Go line by line through the data below and count those with the string "functionalities". Give the number only.

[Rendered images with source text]
######
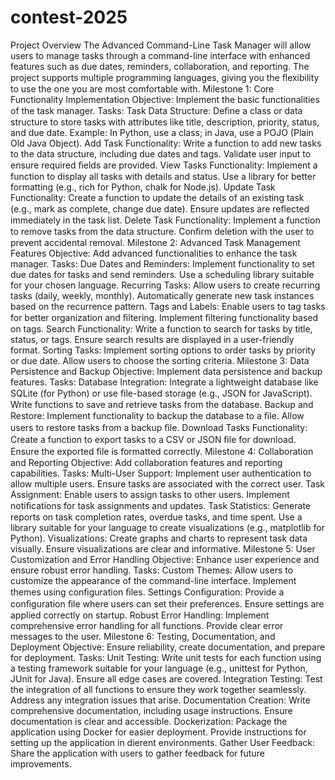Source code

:# contest-2025
Project Overview
The Advanced Command-Line Task Manager will allow users to manage tasks through a command-line interface with enhanced features such as due dates, reminders, collaboration, and reporting. The project supports multiple programming languages, giving you the ﬂexibility to use the one you are most comfortable with.
Milestone 1: Core Functionality Implementation
Objective: Implement the basic functionalities of the task manager.
Tasks:
Task Data Structure:
Deﬁne a class or data structure to store tasks with attributes like title, description, priority, status, and due date.
Example: In Python, use a class; in Java, use a POJO (Plain Old Java Object).
Add Task Functionality:
Write a function to add new tasks to the data structure, including due dates and tags.
Validate user input to ensure required ﬁelds are provided.
View Tasks Functionality:
Implement a function to display all tasks with details and status.
Use a library for better formatting (e.g., rich for Python, chalk for Node.js).
Update Task Functionality:
Create a function to update the details of an existing task (e.g., mark as complete, change due date).
Ensure updates are reﬂected immediately in the task list.
Delete Task Functionality:
Implement a function to remove tasks from the data structure.
Conﬁrm deletion with the user to prevent accidental removal.
Milestone 2: Advanced Task Management Features
Objective: Add advanced functionalities to enhance the task manager.
Tasks:
Due Dates and Reminders:
Implement functionality to set due dates for tasks and send reminders.
Use a scheduling library suitable for your chosen language.
Recurring Tasks:
Allow users to create recurring tasks (daily, weekly, monthly).
Automatically generate new task instances based on the recurrence pattern.
Tags and Labels:
Enable users to tag tasks for better organization and ﬁltering.
Implement ﬁltering functionality based on tags.
Search Functionality:
Write a function to search for tasks by title, status, or tags.
Ensure search results are displayed in a user-friendly format.
Sorting Tasks:
Implement sorting options to order tasks by priority or due date.
Allow users to choose the sorting criteria.
Milestone 3: Data Persistence and Backup
Objective: Implement data persistence and backup features.
Tasks:
Database Integration:
Integrate a lightweight database like SQLite (for Python) or use ﬁle-based storage (e.g., JSON for JavaScript).
Write functions to save and retrieve tasks from the database.
Backup and Restore:
Implement functionality to backup the database to a ﬁle.
Allow users to restore tasks from a backup ﬁle.
Download Tasks Functionality:
Create a function to export tasks to a CSV or JSON ﬁle for download.
Ensure the exported ﬁle is formatted correctly.
Milestone 4: Collaboration and Reporting
Objective: Add collaboration features and reporting capabilities.
Tasks:
Multi-User Support:
Implement user authentication to allow multiple users.
Ensure tasks are associated with the correct user.
Task Assignment:
Enable users to assign tasks to other users.
Implement notiﬁcations for task assignments and updates.
Task Statistics:
Generate reports on task completion rates, overdue tasks, and time spent.
Use a library suitable for your language to create visualizations (e.g., matplotlib for Python).
Visualizations:
Create graphs and charts to represent task data visually.
Ensure visualizations are clear and informative.
Milestone 5: User Customization and Error Handling
Objective: Enhance user experience and ensure robust error handling.
Tasks:
Custom Themes:
Allow users to customize the appearance of the command-line interface.
Implement themes using conﬁguration ﬁles.
Settings Conﬁguration:
Provide a conﬁguration ﬁle where users can set their preferences.
Ensure settings are applied correctly on startup.
Robust Error Handling:
Implement comprehensive error handling for all functions.
Provide clear error messages to the user.
Milestone 6: Testing, Documentation, and Deployment
Objective: Ensure reliability, create documentation, and prepare for deployment.
Tasks:
Unit Testing:
Write unit tests for each function using a testing framework suitable for your language (e.g., unittest for Python, JUnit for Java).
Ensure all edge cases are covered.
Integration Testing:
Test the integration of all functions to ensure they work together seamlessly.
Address any integration issues that arise.
Documentation Creation:
Write comprehensive documentation, including usage instructions.
Ensure documentation is clear and accessible.
Dockerization:
Package the application using Docker for easier deployment.
Provide instructions for setting up the application in dierent environments.
Gather User Feedback:
Share the application with users to gather feedback for future improvements.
######
SOLUTION FOR THIS PROBLEM: 2